Their only weapons were their bows and arrows, and these they soon found nearly useless in defending themselves at long range against soldiers armed with rifles.
Moreover, their stock of provisions was so limited that they either had to surrender or starve. DISCOVERY OF YOSEMITE VALLEY. The Yosemites and one or two other bands of Indians had refused to surrender, and had retreated to their mountain strongholds, where they proposed to make a last determined resistance.
Active preparations were accordingly made by the State authorities to follow them, and either capture or exterminate all the tribes involved.

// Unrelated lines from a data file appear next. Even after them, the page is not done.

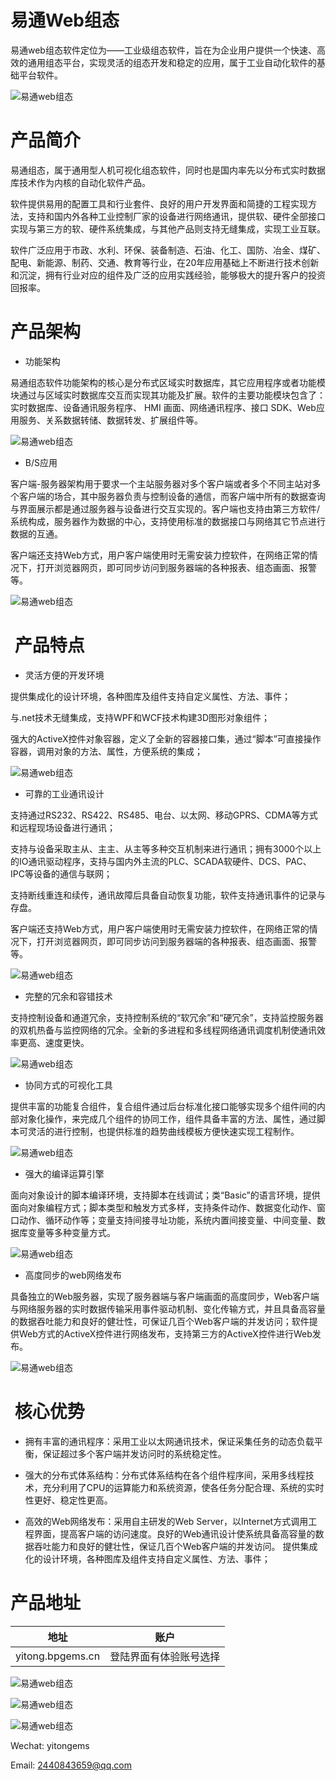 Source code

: 

# 易通Web组态

易通web组态软件定位为——工业级组态软件，旨在为企业用户提供一个快速、高效的通用组态平台，实现灵活的组态开发和稳定的应用，属于工业自动化软件的基础平台软件。


![易通web组态](/introduce/p1.png)

# 产品简介

易通组态，属于通用型人机可视化组态软件，同时也是国内率先以分布式实时数据库技术作为内核的自动化软件产品。

软件提供易用的配置工具和行业套件、良好的用户开发界面和简捷的工程实现方法，支持和国内外各种工业控制厂家的设备进行网络通讯，提供软、硬件全部接口实现与第三方的软、硬件系统集成，与其他产品则支持无缝集成，实现工业互联。

软件广泛应用于市政、水利、环保、装备制造、石油、化工、国防、冶金、煤矿、配电、新能源、制药、交通、教育等行业，在20年应用基础上不断进行技术创新和沉淀，拥有行业对应的组件及广泛的应用实践经验，能够极大的提升客户的投资回报率。

# 产品架构

- 功能架构

易通组态软件功能架构的核心是分布式区域实时数据库，其它应用程序或者功能模块通过与区域实时数据库交互而实现其功能及扩展。软件的主要功能模块包含了：实时数据库、设备通讯服务程序、 HMI 画面、网络通讯程序、接口 SDK、Web应用服务、关系数据转储、数据转发、扩展组件等。

![易通web组态](/introduce/1.png)



- B/S应用

客户端-服务器架构用于要求一个主站服务器对多个客户端或者多个不同主站对多个客户端的场合，其中服务器负责与控制设备的通信，而客户端中所有的数据查询与界面展示都是通过服务器与设备进行交互实现的。客户端也支持由第三方软件/系统构成，服务器作为数据的中心，支持使用标准的数据接口与网络其它节点进行数据的互通。



客户端还支持Web方式，用户客户端使用时无需安装力控软件，在网络正常的情况下，打开浏览器网页，即可同步访问到服务器端的各种报表、组态画面、报警等。

![易通web组态](/introduce/2.png)



#  产品特点

- 灵活方便的开发环境

提供集成化的设计环境，各种图库及组件支持自定义属性、方法、事件；

与.net技术无缝集成，支持WPF和WCF技术构建3D图形对象组件；

强大的ActiveX控件对象容器，定义了全新的容器接口集，通过“脚本”可直接操作容器，调用对象的方法、属性，方便系统的集成；

![易通web组态](/introduce/3.png)



- 可靠的工业通讯设计

支持通过RS232、RS422、RS485、电台、以太网、移动GPRS、CDMA等方式和远程现场设备进行通讯；

支持与设备采取主从、主主、从主等多种交互机制来进行通讯；拥有3000个以上的IO通讯驱动程序，支持与国内外主流的PLC、SCADA软硬件、DCS、PAC、IPC等设备的通信与联网；

支持断线重连和续传，通讯故障后具备自动恢复功能，软件支持通讯事件的记录与存盘。


客户端还支持Web方式，用户客户端使用时无需安装力控软件，在网络正常的情况下，打开浏览器网页，即可同步访问到服务器端的各种报表、组态画面、报警等。

![易通web组态](/introduce/4.png)



- 完整的冗余和容错技术

支持控制设备和通道冗余，支持控制系统的“软冗余”和“硬冗余”，支持监控服务器的双机热备与监控网络的冗余。全新的多进程和多线程网络通讯调度机制使通讯效率更高、速度更快。

![易通web组态](/introduce/5.png)


- 协同方式的可视化工具

提供丰富的功能复合组件，复合组件通过后台标准化接口能够实现多个组件间的内部对象化操作，来完成几个组件的协同工作，组件具备丰富的方法、属性，通过脚本可灵活的进行控制，也提供标准的趋势曲线模板方便快速实现工程制作。

![易通web组态](/introduce/6.png)

- 强大的编译运算引擎

面向对象设计的脚本编译环境，支持脚本在线调试；类“Basic”的语言环境，提供面向对象编程方式；脚本类型和触发方式多样，支持条件动作、数据变化动作、窗口动作、循环动作等；变量支持间接寻址功能，系统内置间接变量、中间变量、数据库变量等多种变量方式。

![易通web组态](/introduce/7.png)


- 高度同步的web网络发布

具备独立的Web服务器，实现了服务器端与客户端画面的高度同步，Web客户端与网络服务器的实时数据传输采用事件驱动机制、变化传输方式，并且具备高容量的数据吞吐能力和良好的健壮性，可保证几百个Web客户端的并发访问；软件提供Web方式的ActiveX控件进行网络发布，支持第三方的ActiveX控件进行Web发布。 

![易通web组态](/introduce/8.png)


#  核心优势

- 拥有丰富的通讯程序：采用工业以太网通讯技术，保证采集任务的动态负载平衡，保证超过多个客户端并发访问时的系统稳定性。

- 强大的分布式体系结构：分布式体系结构在各个组件程序间，采用多线程技术，充分利用了CPU的运算能力和系统资源，使各任务分配合理、系统的实时性更好、稳定性更高。

- 高效的Web网络发布：采用自主研发的Web Server，以Internet方式调用工程界面，提高客户端的访问速度。良好的Web通讯设计使系统具备高容量的数据吞吐能力和良好的健壮性，保证几百个Web客户端的并发访问。
提供集成化的设计环境，各种图库及组件支持自定义属性、方法、事件；



# 产品地址

| 地址      | 账户     |
|---------- |--------  |
| yitong.bpgems.cn   | 登陆界面有体验账号选择 |

![易通web组态](/introduce/login_demo.png)

![易通web组态](/introduce/9.png)

![易通web组态](/introduce/10.png)


Wechat: yitongems

Email: 2440843659@qq.com

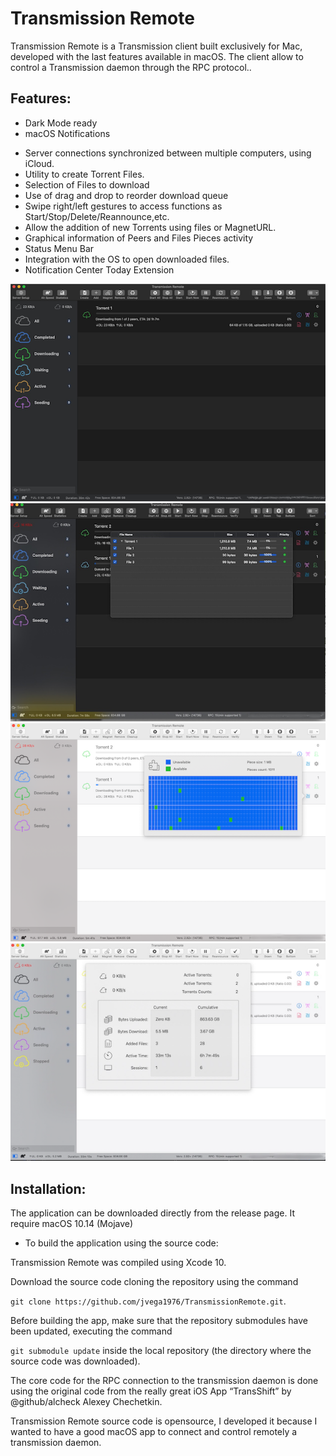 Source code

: # Transmission Remote

Transmission Remote is a Transmission client built exclusively for Mac, developed with the last features available in macOS.  The client allow to control a Transmission daemon through the RPC protocol..

## Features:

- Dark Mode ready
- macOS Notifications
* Server connections synchronized between multiple computers, using iCloud.
* Utility to create Torrent Files.
* Selection of Files to download
* Use of drag and drop to reorder download queue
* Swipe right/left gestures to access functions as Start/Stop/Delete/Reannounce,etc.
* Allow the addition of new Torrents using files or MagnetURL.
* Graphical information of Peers and Files Pieces activity
* Status Menu Bar
* Integration with the OS to open downloaded files.
* Notification Center Today Extension
  
![Screenshot1](README/screenshot1.png) ![Screenshot2](README/screenshot2.png)
![Screenshot3](README/screenshot3.png) ![Screenshot4](README/screenshot4.png)


## Installation:

The application can be downloaded directly from the release page.  It require macOS 10.14 (Mojave)

- To build the application using the source code:

Transmission Remote was compiled using Xcode 10.

Download the source code cloning the repository using the command

`git clone https://github.com/jvega1976/TransmissionRemote.git`.

Before building the app, make sure that the repository submodules have been updated, executing the command

`git submodule update` inside the local repository (the directory where the source code was downloaded).

The core code for the RPC connection to the transmission daemon is done using the original code from the really great iOS App “TransShift” by @github/alcheck Alexey Chechetkin.

Transmission Remote source code is opensource, I developed it because I wanted to have a good macOS app to connect and control remotely a transmission daemon.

For this purpose a body of State volunteers, known as the Mariposa Battalion, was organized, under the command of Major James D.Savage, to pursue these tribes into the mountains; and, after many long marches and some fighting, the Indians were all defeated, captured, and, with their women and children, put upon the reservations under strong military guard. It was during this campaign that Major Savage and his men discovered the Yosemite Valley, about the 21st of March, 1851, while in pursuit of the Yosemites, under old Chief Teneiya, for whom Lake Teneiya and Teneiya Canyon have appropriately been named. [Illustration: _Photograph by Foley._ THREE BROTHERS (WAW-HAW'-KEE), 3,900 Feet. Named by the soldiers who discovered the Valley, to commemorate the capture of three sons of Teneiya near this place.